Russia is Officially "Ruscist"


Russia is Officially "Ruscist"
A pro-Ukraine protest in London's Trafalgar Square Alisdare Hickson, Wikimedia Commons

The Verkhovna Rada, Ukraine’s Parliament, adopted a resolution "On the Use of the Ideology of Ruscism by the Political Regime of the Russian Federation, Condemning the Principles and Practices of Ruscism as Totalitarian and Misanthropic."

The resolution says the war "showed to the entire world the true essence of Vladimir Putin’s political regime as a neo-imperial, totalitarian dictatorship that imitates the worst practices of the past and embodies the ideas of fascism and national socialism in a modern version of Russian fascism (ruscism)."

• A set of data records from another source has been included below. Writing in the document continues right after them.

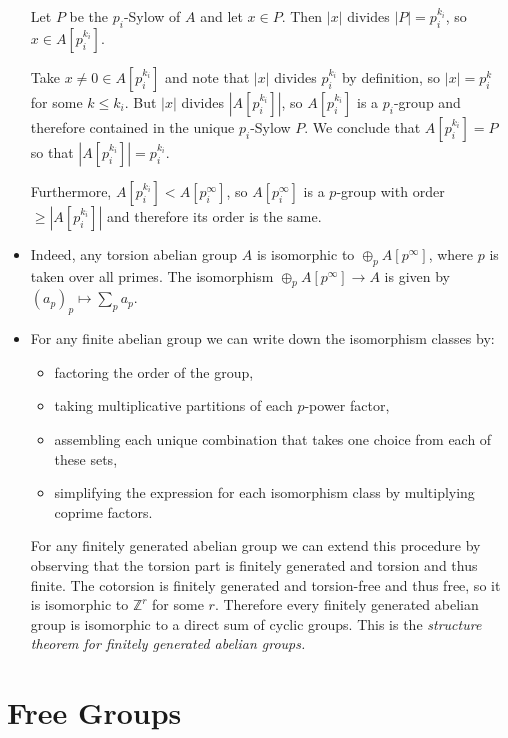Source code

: \documentclass{article}
\begin{document}
\begin{itemize}
{    Let $P$ be the $p_i$-Sylow of $A$ and let $x \in P$. Then
    $|x|$ divides $|P| = p_i^{k_i}$, so $x \in A[p_i^{k_i}]$.

    Take $x \neq 0 \in A[p_i^{k_i}]$ and note that $|x|$ divides
    $p_i^{k_i}$ by definition, so $|x| = p_i^k$ for some
    $k \leq k_i$. But $|x|$ divides $|A[p_i^{k_i}]|$, so
    $A[p_i^{k_i}]$ is a $p_i$-group and therefore contained in the
    unique $p_i$-Sylow $P$. We conclude that $A[p_i^{k_i}] = P$ so
    that $|A[p_i^{k_i}]| = p_i^{k_i}$.

    Furthermore, $A[p_i^{k_i}] < A[p_i^\infty]$, so $A[p_i^\infty]$ is
    a $p$-group with order $\geq |A[p_i^{k_i}]|$ and therefore its
    order is the same.
  }
  \item{
    Indeed, any torsion abelian group $A$ is isomorphic to
    $\oplus_p A[p^\infty]$, where $p$ is taken over all primes. The
    isomorphism $\oplus_p A[p^\infty] \to A$ is given by
    $(a_p)_p \mapsto \sum_p a_p$.
  }
  \item{
    For any finite abelian group we can write down the isomorphism
    classes by:
    \begin{itemize}
      \item{factoring the order of the group,}
      \item{taking multiplicative partitions of each $p$-power
        factor,}
      \item{assembling each unique combination that takes one choice
        from each of these sets,}
      \item{simplifying the expression for each isomorphism class by
        multiplying coprime factors.}
    \end{itemize}

    For any finitely generated abelian group we can extend this
    procedure by observing that the torsion part is finitely generated
    and torsion and thus finite. The cotorsion is finitely generated
    and torsion-free and thus free, so it is isomorphic to
    $\mathbb{Z}^r$ for some $r$. Therefore every finitely generated
    abelian group is isomorphic to a direct sum of cyclic groups. This
    is the \emph{structure theorem for finitely generated abelian groups.}
  }
\end{itemize}

\section{Free Groups}
\end{document}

In a statement, the Ukrainian parliament appealed to the UN, the European Parliament, the OSCE, and the NATO Parliamentary Assembly, as well as to the governments and parliaments of other countries to "support the condemnation of the ideology, policy, and practice of ruscism."

"Ruscism" is a neologism consisting of the words fascism, and Russia. It seems to date clear back to 1995, and was employed by breakaway Chechen leader Dzhokar Dudayev to describe Russia's military invasion of Chechnya as an expression of far-right ideology. Ruscism, he said, is

a variety of hatred ideology which is based on Great Russian chauvinism, spiritlessness and immorality. It differs from other forms of fascism, racism, and nationalism by a more extreme cruelty, both to man and to nature. It is based on the destruction of everything and everyone, the tactics of scorched earth. Ruscism is a schizophrenic variety of the world domination complex. This is a distinct version of slave psychology, it grows like a parasite on the fabricated history, occupied territories and oppressed peoples.

In Ukraine, the term "ruscism" became entrenched in 2014, after the occupation of Crimea and the beginning of the Donbas conflict, but it became known worldwide after Russia began its War on Ukraine in 2022. After that, the Ukrainian Wikipedia article about ruscism was translated into more than 20 languages, the term began to appear in international media, and was voiced in the speeches of politicians.

In particular, in April 2022, Ukrainian President Vladimir Zelensky, said that the term would be used to describe Russia in history books. "Historically, their state will have a word in books and history that no one has invented and that everyone repeats both in Ukraine and in Europe: ruscism," Zelensky said.